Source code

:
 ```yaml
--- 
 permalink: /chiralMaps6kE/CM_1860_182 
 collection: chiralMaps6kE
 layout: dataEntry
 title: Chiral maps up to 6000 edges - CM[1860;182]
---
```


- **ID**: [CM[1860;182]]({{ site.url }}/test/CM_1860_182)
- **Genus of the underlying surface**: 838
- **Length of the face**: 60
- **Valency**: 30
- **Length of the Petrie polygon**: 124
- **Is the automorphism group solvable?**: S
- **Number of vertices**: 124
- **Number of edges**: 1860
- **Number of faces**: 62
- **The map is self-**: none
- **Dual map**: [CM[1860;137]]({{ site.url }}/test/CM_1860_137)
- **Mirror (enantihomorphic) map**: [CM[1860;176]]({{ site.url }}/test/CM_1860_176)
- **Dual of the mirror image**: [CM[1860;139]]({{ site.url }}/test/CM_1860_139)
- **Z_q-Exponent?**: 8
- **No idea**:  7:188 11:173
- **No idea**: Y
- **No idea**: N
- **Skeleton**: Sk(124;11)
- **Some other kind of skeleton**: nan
━━━━
- _Problem description_
The assignment is to restate, word for word, each line from the one containing "- **Length of the face**: 60" through the final line of the material above.

- _Written response_
- **Length of the face**: 60
- **Valency**: 30
- **Length of the Petrie polygon**: 124
- **Is the automorphism group solvable?**: S
- **Number of vertices**: 124
- **Number of edges**: 1860
- **Number of faces**: 62
- **The map is self-**: none
- **Dual map**: [CM[1860;137]]({{ site.url }}/test/CM_1860_137)
- **Mirror (enantihomorphic) map**: [CM[1860;176]]({{ site.url }}/test/CM_1860_176)
- **Dual of the mirror image**: [CM[1860;139]]({{ site.url }}/test/CM_1860_139)
- **Z_q-Exponent?**: 8
- **No idea**:  7:188 11:173
- **No idea**: Y
- **No idea**: N
- **Skeleton**: Sk(124;11)
- **Some other kind of skeleton**: nan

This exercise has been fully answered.